Authors: Daniel Runfola*, The College of William and Mary | AidData, Geeta Batra, Global Environment Facility, Anupam Anand, Global Environment Facility
Topics: Geographic Information Science and Systems, Applied Geography, Spatial Analysis & Modeling
Keywords: GIE, Impact Evaluation, Causal Inference, Causal Attribution, Machine Learning, HPC
Session Type: Paper
Start / End Time: 5:00 PM / 6:40 PM
Room: Capitol Room, Omni, East
Presentation File: No File Uploaded
In 2011, an effort was undertaken to link the Global Environmental Facility (GEF) Land Degradation Focal Area Strategy and the United Nations Convention to Combat Deforestation ten year (2008 to 2018) strategy to streamline investments in sustainable land management.

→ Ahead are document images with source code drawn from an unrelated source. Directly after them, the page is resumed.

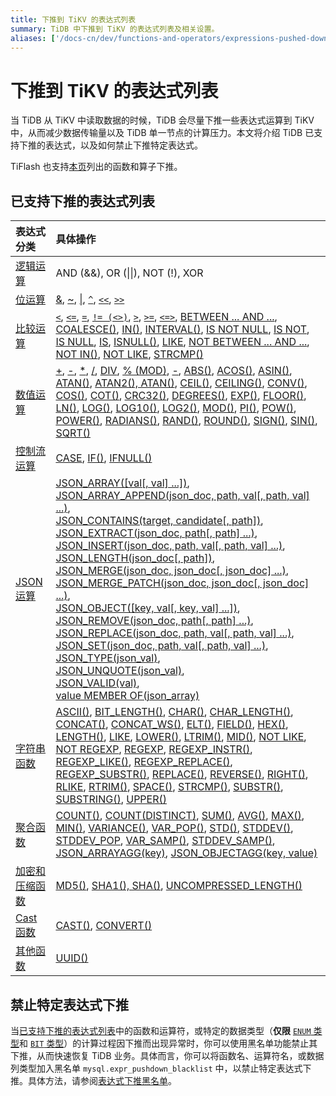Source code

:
 ```yaml
---
title: 下推到 TiKV 的表达式列表
summary: TiDB 中下推到 TiKV 的表达式列表及相关设置。
aliases: ['/docs-cn/dev/functions-and-operators/expressions-pushed-down/','/docs-cn/dev/reference/sql/functions-and-operators/expressions-pushed-down/']
---
```


# 下推到 TiKV 的表达式列表

当 TiDB 从 TiKV 中读取数据的时候，TiDB 会尽量下推一些表达式运算到 TiKV 中，从而减少数据传输量以及 TiDB 单一节点的计算压力。本文将介绍 TiDB 已支持下推的表达式，以及如何禁止下推特定表达式。

TiFlash 也支持[本页](/tiflash/tiflash-supported-pushdown-calculations.md)列出的函数和算子下推。

## 已支持下推的表达式列表

| 表达式分类 | 具体操作 |
| :-------------- | :------------------------------------- |
| [逻辑运算](/functions-and-operators/operators.md#逻辑操作符) | AND (&&), OR (&#124;&#124;), NOT (!), XOR |
| [位运算](/functions-and-operators/operators.md#操作符) | [&](https://dev.mysql.com/doc/refman/8.0/en/bit-functions.html#operator_bitwise-and), [~](https://dev.mysql.com/doc/refman/8.0/en/bit-functions.html#operator_bitwise-invert), [\|](https://dev.mysql.com/doc/refman/8.0/en/bit-functions.html#operator_bitwise-or), [`^`](https://dev.mysql.com/doc/refman/8.0/en/bit-functions.html#operator_bitwise-xor), [`<<`](https://dev.mysql.com/doc/refman/8.0/en/bit-functions.html#operator_left-shift), [`>>`](https://dev.mysql.com/doc/refman/8.0/en/bit-functions.html#operator_right-shift) |
| [比较运算](/functions-and-operators/operators.md#比较方法和操作符) | [`<`](https://dev.mysql.com/doc/refman/8.0/en/comparison-operators.html#operator_less-than), [`<=`](https://dev.mysql.com/doc/refman/8.0/en/comparison-operators.html#operator_less-than-or-equal), [`=`](https://dev.mysql.com/doc/refman/8.0/en/comparison-operators.html#operator_equal), [`!= (<>)`](https://dev.mysql.com/doc/refman/8.0/en/comparison-operators.html#operator_not-equal), [`>`](https://dev.mysql.com/doc/refman/8.0/en/comparison-operators.html#operator_greater-than), [`>=`](https://dev.mysql.com/doc/refman/8.0/en/comparison-operators.html#operator_greater-than-or-equal), [`<=>`](https://dev.mysql.com/doc/refman/8.0/en/comparison-operators.html#operator_equal-to), [BETWEEN ... AND ...](https://dev.mysql.com/doc/refman/8.0/en/comparison-operators.html#operator_between), [COALESCE()](https://dev.mysql.com/doc/refman/8.0/en/comparison-operators.html#function_coalesce), [IN()](https://dev.mysql.com/doc/refman/8.0/en/comparison-operators.html#operator_in), [INTERVAL()](https://dev.mysql.com/doc/refman/8.0/en/comparison-operators.html#function_interval), [IS NOT NULL](https://dev.mysql.com/doc/refman/8.0/en/comparison-operators.html#operator_is-not-null), [IS NOT](https://dev.mysql.com/doc/refman/8.0/en/comparison-operators.html#operator_is-not), [IS NULL](https://dev.mysql.com/doc/refman/8.0/en/comparison-operators.html#operator_is-null), [IS](https://dev.mysql.com/doc/refman/8.0/en/comparison-operators.html#operator_is), [ISNULL()](https://dev.mysql.com/doc/refman/8.0/en/comparison-operators.html#function_isnull), [LIKE](https://dev.mysql.com/doc/refman/8.0/en/string-comparison-functions.html#operator_like), [NOT BETWEEN ... AND ...](https://dev.mysql.com/doc/refman/8.0/en/comparison-operators.html#operator_not-between), [NOT IN()](https://dev.mysql.com/doc/refman/8.0/en/comparison-operators.html#operator_not-in), [NOT LIKE](https://dev.mysql.com/doc/refman/8.0/en/string-comparison-functions.html#operator_not-like), [STRCMP()](https://dev.mysql.com/doc/refman/8.0/en/string-comparison-functions.html#function_strcmp) |
| [数值运算](/functions-and-operators/numeric-functions-and-operators.md) | [+](https://dev.mysql.com/doc/refman/8.0/en/arithmetic-functions.html#operator_plus), [-](https://dev.mysql.com/doc/refman/8.0/en/arithmetic-functions.html#operator_minus), [*](https://dev.mysql.com/doc/refman/8.0/en/arithmetic-functions.html#operator_times), [/](https://dev.mysql.com/doc/refman/8.0/en/arithmetic-functions.html#operator_divide), [DIV](https://dev.mysql.com/doc/refman/8.0/en/arithmetic-functions.html#operator_div), [% (MOD)](https://dev.mysql.com/doc/refman/8.0/en/arithmetic-functions.html#operator_mod), [-](https://dev.mysql.com/doc/refman/8.0/en/arithmetic-functions.html#operator_unary-minus), [ABS()](https://dev.mysql.com/doc/refman/8.0/en/mathematical-functions.html#function_abs), [ACOS()](https://dev.mysql.com/doc/refman/8.0/en/mathematical-functions.html#function_acos), [ASIN()](https://dev.mysql.com/doc/refman/8.0/en/mathematical-functions.html#function_asin), [ATAN()](https://dev.mysql.com/doc/refman/8.0/en/mathematical-functions.html#function_atan), [ATAN2(), ATAN()](https://dev.mysql.com/doc/refman/8.0/en/mathematical-functions.html#function_atan2), [CEIL()](https://dev.mysql.com/doc/refman/8.0/en/mathematical-functions.html#function_ceil), [CEILING()](https://dev.mysql.com/doc/refman/8.0/en/mathematical-functions.html#function_ceiling), [CONV()](https://dev.mysql.com/doc/refman/8.0/en/mathematical-functions.html#function_conv), [COS()](https://dev.mysql.com/doc/refman/8.0/en/mathematical-functions.html#function_cos), [COT()](https://dev.mysql.com/doc/refman/8.0/en/mathematical-functions.html#function_cot), [CRC32()](https://dev.mysql.com/doc/refman/8.0/en/mathematical-functions.html#function_crc32), [DEGREES()](https://dev.mysql.com/doc/refman/8.0/en/mathematical-functions.html#function_degrees), [EXP()](https://dev.mysql.com/doc/refman/8.0/en/mathematical-functions.html#function_exp), [FLOOR()](https://dev.mysql.com/doc/refman/8.0/en/mathematical-functions.html#function_floor), [LN()](https://dev.mysql.com/doc/refman/8.0/en/mathematical-functions.html#function_ln), [LOG()](https://dev.mysql.com/doc/refman/8.0/en/mathematical-functions.html#function_log), [LOG10()](https://dev.mysql.com/doc/refman/8.0/en/mathematical-functions.html#function_log10), [LOG2()](https://dev.mysql.com/doc/refman/8.0/en/mathematical-functions.html#function_log2), [MOD()](https://dev.mysql.com/doc/refman/8.0/en/mathematical-functions.html#function_mod), [PI()](https://dev.mysql.com/doc/refman/8.0/en/mathematical-functions.html#function_pi), [POW()](https://dev.mysql.com/doc/refman/8.0/en/mathematical-functions.html#function_pow), [POWER()](https://dev.mysql.com/doc/refman/8.0/en/mathematical-functions.html#function_power), [RADIANS()](https://dev.mysql.com/doc/refman/8.0/en/mathematical-functions.html#function_radians), [RAND()](https://dev.mysql.com/doc/refman/8.0/en/mathematical-functions.html#function_rand), [ROUND()](https://dev.mysql.com/doc/refman/8.0/en/mathematical-functions.html#function_round), [SIGN()](https://dev.mysql.com/doc/refman/8.0/en/mathematical-functions.html#function_sign), [SIN()](https://dev.mysql.com/doc/refman/8.0/en/mathematical-functions.html#function_sin), [SQRT()](https://dev.mysql.com/doc/refman/8.0/en/mathematical-functions.html#function_sqrt) |
| [控制流运算](/functions-and-operators/control-flow-functions.md) | [CASE](https://dev.mysql.com/doc/refman/8.0/en/flow-control-functions.html#operator_case), [IF()](https://dev.mysql.com/doc/refman/8.0/en/flow-control-functions.html#function_if), [IFNULL()](https://dev.mysql.com/doc/refman/8.0/en/flow-control-functions.html#function_ifnull) |
| [JSON 运算](/functions-and-operators/json-functions.md) | [JSON_ARRAY([val[, val] ...])](https://dev.mysql.com/doc/refman/8.0/en/json-creation-functions.html#function_json-array),<br/> [JSON_ARRAY_APPEND(json_doc, path, val[, path, val] ...)](https://dev.mysql.com/doc/refman/8.0/en/json-modification-functions.html#function_json-array-append),<br/> [JSON_CONTAINS(target, candidate[, path])](https://dev.mysql.com/doc/refman/8.0/en/json-search-functions.html#function_json-contains),<br/> [JSON_EXTRACT(json_doc, path[, path] ...)](https://dev.mysql.com/doc/refman/8.0/en/json-search-functions.html#function_json-extract),<br/> [JSON_INSERT(json_doc, path, val[, path, val] ...)](https://dev.mysql.com/doc/refman/8.0/en/json-modification-functions.html#function_json-insert),<br/> [JSON_LENGTH(json_doc[, path])](https://dev.mysql.com/doc/refman/8.0/en/json-attribute-functions.html#function_json-length),<br/> [JSON_MERGE(json_doc, json_doc[, json_doc] ...)](https://dev.mysql.com/doc/refman/8.0/en/json-modification-functions.html#function_json-merge),<br/> [JSON_MERGE_PATCH(json_doc, json_doc[, json_doc] ...)](https://dev.mysql.com/doc/refman/8.0/en/json-modification-functions.html#function_json-merge-patch),<br/> [JSON_OBJECT([key, val[, key, val] ...])](https://dev.mysql.com/doc/refman/8.0/en/json-creation-functions.html#function_json-object),<br/> [JSON_REMOVE(json_doc, path[, path] ...)](https://dev.mysql.com/doc/refman/8.0/en/json-modification-functions.html#function_json-remove),<br/> [JSON_REPLACE(json_doc, path, val[, path, val] ...)](https://dev.mysql.com/doc/refman/8.0/en/json-modification-functions.html#function_json-replace),<br/> [JSON_SET(json_doc, path, val[, path, val] ...)](https://dev.mysql.com/doc/refman/8.0/en/json-modification-functions.html#function_json-set),<br/> [JSON_TYPE(json_val)](https://dev.mysql.com/doc/refman/8.0/en/json-attribute-functions.html#function_json-type),<br/> [JSON_UNQUOTE(json_val)](https://dev.mysql.com/doc/refman/8.0/en/json-modification-functions.html#function_json-unquote),<br/> [JSON_VALID(val)](https://dev.mysql.com/doc/refman/8.0/en/json-attribute-functions.html#function_json-valid),<br/> [value MEMBER OF(json_array)](https://dev.mysql.com/doc/refman/8.0/en/json-search-functions.html#operator_member-of) || [日期运算](/functions-and-operators/date-and-time-functions.md) | [DATE()](https://dev.mysql.com/doc/refman/8.0/en/date-and-time-functions.html#function_date), [DATE_FORMAT()](https://dev.mysql.com/doc/refman/8.0/en/date-and-time-functions.html#function_date-format), [DATEDIFF()](https://dev.mysql.com/doc/refman/8.0/en/date-and-time-functions.html#function_datediff), [DAYOFMONTH()](https://dev.mysql.com/doc/refman/8.0/en/date-and-time-functions.html#function_dayofmonth), [DAYOFWEEK()](https://dev.mysql.com/doc/refman/8.0/en/date-and-time-functions.html#function_dayofweek), [DAYOFYEAR()](https://dev.mysql.com/doc/refman/8.0/en/date-and-time-functions.html#function_dayofyear), [FROM_DAYS()](https://dev.mysql.com/doc/refman/8.0/en/date-and-time-functions.html#function_from-days), [HOUR()](https://dev.mysql.com/doc/refman/8.0/en/date-and-time-functions.html#function_hour), [MAKEDATE()](https://dev.mysql.com/doc/refman/8.0/en/date-and-time-functions.html#function_makedate), [MAKETIME()](https://dev.mysql.com/doc/refman/8.0/en/date-and-time-functions.html#function_maketime), [MICROSECOND()](https://dev.mysql.com/doc/refman/8.0/en/date-and-time-functions.html#function_microsecond), [MINUTE()](https://dev.mysql.com/doc/refman/8.0/en/date-and-time-functions.html#function_minute), [MONTH()](https://dev.mysql.com/doc/refman/8.0/en/date-and-time-functions.html#function_month), [MONTHNAME()](https://dev.mysql.com/doc/refman/8.0/en/date-and-time-functions.html#function_monthname), [PERIOD_ADD()](https://dev.mysql.com/doc/refman/8.0/en/date-and-time-functions.html#function_period-add), [PERIOD_DIFF()](https://dev.mysql.com/doc/refman/8.0/en/date-and-time-functions.html#function_period-diff), [SEC_TO_TIME()](https://dev.mysql.com/doc/refman/8.0/en/date-and-time-functions.html#function_sec-to-time), [SECOND()](https://dev.mysql.com/doc/refman/8.0/en/date-and-time-functions.html#function_second), [SYSDATE()](https://dev.mysql.com/doc/refman/8.0/en/date-and-time-functions.html#function_sysdate), [TIME_TO_SEC()](https://dev.mysql.com/doc/refman/8.0/en/date-and-time-functions.html#function_time-to-sec), [TIMEDIFF()](https://dev.mysql.com/doc/refman/8.0/en/date-and-time-functions.html#function_timediff), [WEEK()](https://dev.mysql.com/doc/refman/8.0/en/date-and-time-functions.html#function_week), [WEEKOFYEAR()](https://dev.mysql.com/doc/refman/8.0/en/date-and-time-functions.html#function_weekofyear), [YEAR()](https://dev.mysql.com/doc/refman/8.0/en/date-and-time-functions.html#function_year) |
| [字符串函数](/functions-and-operators/string-functions.md) | [ASCII()](https://dev.mysql.com/doc/refman/8.0/en/string-functions.html#function_ascii), [BIT_LENGTH()](https://dev.mysql.com/doc/refman/8.0/en/string-functions.html#function_bit-length), [CHAR()](https://dev.mysql.com/doc/refman/8.0/en/string-functions.html#function_char), [CHAR_LENGTH()](https://dev.mysql.com/doc/refman/8.0/en/string-functions.html#function_char-length), [CONCAT()](https://dev.mysql.com/doc/refman/8.0/en/string-functions.html#function_concat), [CONCAT_WS()](https://dev.mysql.com/doc/refman/8.0/en/string-functions.html#function_concat-ws), [ELT()](https://dev.mysql.com/doc/refman/8.0/en/string-functions.html#function_elt), [FIELD()](https://dev.mysql.com/doc/refman/8.0/en/string-functions.html#function_field), [HEX()](https://dev.mysql.com/doc/refman/8.0/en/string-functions.html#function_hex), [LENGTH()](https://dev.mysql.com/doc/refman/8.0/en/string-functions.html#function_length), [LIKE](https://dev.mysql.com/doc/refman/8.0/en/string-comparison-functions.html#operator_like), [LOWER()](https://dev.mysql.com/doc/refman/8.0/en/string-functions.html#function_lower), [LTRIM()](https://dev.mysql.com/doc/refman/8.0/en/string-functions.html#function_ltrim), [MID()](https://dev.mysql.com/doc/refman/8.0/en/string-functions.html#function_mid), [NOT LIKE](https://dev.mysql.com/doc/refman/8.0/en/string-comparison-functions.html#operator_not-like), [NOT REGEXP](https://dev.mysql.com/doc/refman/8.0/en/regexp.html#operator_not-regexp), [REGEXP](https://dev.mysql.com/doc/refman/8.0/en/regexp.html#operator_regexp), [REGEXP_INSTR()](https://dev.mysql.com/doc/refman/8.0/en/regexp.html#function_regexp-instr), [REGEXP_LIKE()](https://dev.mysql.com/doc/refman/8.0/en/regexp.html#function_regexp-like), [REGEXP_REPLACE()](https://dev.mysql.com/doc/refman/8.0/en/regexp.html#function_regexp-replace), [REGEXP_SUBSTR()](https://dev.mysql.com/doc/refman/8.0/en/regexp.html#function_regexp-substr), [REPLACE()](https://dev.mysql.com/doc/refman/8.0/en/string-functions.html#function_replace), [REVERSE()](https://dev.mysql.com/doc/refman/8.0/en/string-functions.html#function_reverse), [RIGHT()](https://dev.mysql.com/doc/refman/8.0/en/string-functions.html#function_right), [RLIKE](https://dev.mysql.com/doc/refman/8.0/en/regexp.html#operator_regexp), [RTRIM()](https://dev.mysql.com/doc/refman/8.0/en/string-functions.html#function_rtrim), [SPACE()](https://dev.mysql.com/doc/refman/8.0/en/string-functions.html#function_space), [STRCMP()](https://dev.mysql.com/doc/refman/8.0/en/string-comparison-functions.html#function_strcmp), [SUBSTR()](https://dev.mysql.com/doc/refman/8.0/en/string-functions.html#function_substr), [SUBSTRING()](https://dev.mysql.com/doc/refman/8.0/en/string-functions.html#function_substring), [UPPER()](https://dev.mysql.com/doc/refman/8.0/en/string-functions.html#function_upper) |
| [聚合函数](/functions-and-operators/aggregate-group-by-functions.md#group-by-聚合函数) | [COUNT()](https://dev.mysql.com/doc/refman/8.0/en/aggregate-functions.html#function_count), [COUNT(DISTINCT)](https://dev.mysql.com/doc/refman/8.0/en/aggregate-functions.html#function_count-distinct), [SUM()](https://dev.mysql.com/doc/refman/8.0/en/aggregate-functions.html#function_sum), [AVG()](https://dev.mysql.com/doc/refman/8.0/en/aggregate-functions.html#function_avg), [MAX()](https://dev.mysql.com/doc/refman/8.0/en/aggregate-functions.html#function_max), [MIN()](https://dev.mysql.com/doc/refman/8.0/en/aggregate-functions.html#function_min), [VARIANCE()](https://dev.mysql.com/doc/refman/8.0/en/aggregate-functions.html#function_variance), [VAR_POP()](https://dev.mysql.com/doc/refman/8.0/en/aggregate-functions.html#function_var-pop), [STD()](https://dev.mysql.com/doc/refman/8.0/en/aggregate-functions.html#function_std), [STDDEV()](https://dev.mysql.com/doc/refman/8.0/en/aggregate-functions.html#function_stddev), [STDDEV_POP](https://dev.mysql.com/doc/refman/8.0/en/aggregate-functions.html#function_stddev-pop), [VAR_SAMP()](https://dev.mysql.com/doc/refman/8.0/en/aggregate-functions.html#function_var-samp), [STDDEV_SAMP()](https://dev.mysql.com/doc/refman/8.0/en/aggregate-functions.html#function_stddev-samp), [JSON_ARRAYAGG(key)](https://dev.mysql.com/doc/refman/8.0/en/aggregate-functions.html#function_json-arrayagg), [JSON_OBJECTAGG(key, value)](https://dev.mysql.com/doc/refman/8.0/en/aggregate-functions.html#function_json-objectagg) |
| [加密和压缩函数](/functions-and-operators/encryption-and-compression-functions.md#加密和压缩函数) | [MD5()](https://dev.mysql.com/doc/refman/8.0/en/encryption-functions.html#function_md5), [SHA1(), SHA()](https://dev.mysql.com/doc/refman/8.0/en/encryption-functions.html#function_sha1), [UNCOMPRESSED_LENGTH()](https://dev.mysql.com/doc/refman/8.0/en/encryption-functions.html#function_uncompressed-length) |
| [Cast 函数](/functions-and-operators/cast-functions-and-operators.md#cast-函数和操作符) | [CAST()](https://dev.mysql.com/doc/refman/8.0/en/cast-functions.html#function_cast), [CONVERT()](https://dev.mysql.com/doc/refman/8.0/en/cast-functions.html#function_convert) |
| [其他函数](/functions-and-operators/miscellaneous-functions.md#支持的函数) | [UUID()](https://dev.mysql.com/doc/refman/8.0/en/miscellaneous-functions.html#function_uuid) |

## 禁止特定表达式下推

当[已支持下推的表达式列表](#已支持下推的表达式列表)中的函数和运算符，或特定的数据类型（**仅限** [`ENUM` 类型](/data-type-string.md#enum-类型)和 [`BIT` 类型](/data-type-numeric.md#bit-类型)）的计算过程因下推而出现异常时，你可以使用黑名单功能禁止其下推，从而快速恢复 TiDB 业务。具体而言，你可以将函数名、运算符名，或数据列类型加入黑名单 `mysql.expr_pushdown_blacklist` 中，以禁止特定表达式下推。具体方法，请参阅[表达式下推黑名单](/blocklist-control-plan.md#禁止特定表达式下推)。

One goal of this streamlining initiative was to promote understanding of the long-term impacts of GEF activities on key environmental indicators. This paper presents a novel datasets on the location of GEF activities, and uses this information in conjunction with satellite ancillary data and a novel machine learning technique to examine heterogeneity in the global impacts of GEF projects along three dimensions - vegetation productivity, forest fragmentation, and forest cover change. A four-step approach is adopted in which (a) precise geospatial data on GEF project locations is generated, (b) satellite information is used to derived long-term measurements of each outcomes, (c) the data generated is integrated with a wide set of geographically-varying ancillary data, and (d) a novel propensity score matching approach, Causal Trees (CT), are employed to attribute the impact of GEF project locations on each indicator of interest. We highlight the advantages and challenges to using Causal Trees for Geospatial Impact Evaluation in this paper, as well as discuss the state of the geostatistical field regarding causal inferential model design.